> [TASK PROMPT] Each line below with the string "exists" should be copied.

(Document images with source code)
== Segment start ==
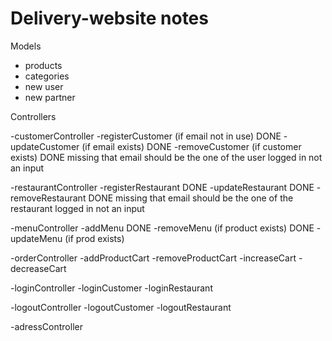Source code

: # Delivery-website notes


Models

- products
- categories
- new user
- new partner

Controllers



-customerController
    -registerCustomer (if email not in use)     DONE
    -updateCustomer (if email exists)           DONE
    -removeCustomer (if customer exists)     DONE  missing that email should be the one of the user logged in not an input

-restaurantController
    -registerRestaurant      DONE
    -updateRestaurant       DONE
    -removeRestaurant       DONE missing that email should be the one of the restaurant logged in not an input


-menuController
    -addMenu     DONE 
    -removeMenu (if product exists) DONE
    -updateMenu (if prod exists)

-orderController
    -addProductCart
    -removeProductCart
    -increaseCart
    -decreaseCart

-loginController
    -loginCustomer
    -loginRestaurant

-logoutController
    -logoutCustomer
    -logoutRestaurant

-adressController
== Segment end ==
> [REPLY]
    -updateCustomer (if email exists)           DONE
    -removeCustomer (if customer exists)     DONE  missing that email should be the one of the user logged in not an input
    -removeMenu (if product exists) DONE
    -updateMenu (if prod exists)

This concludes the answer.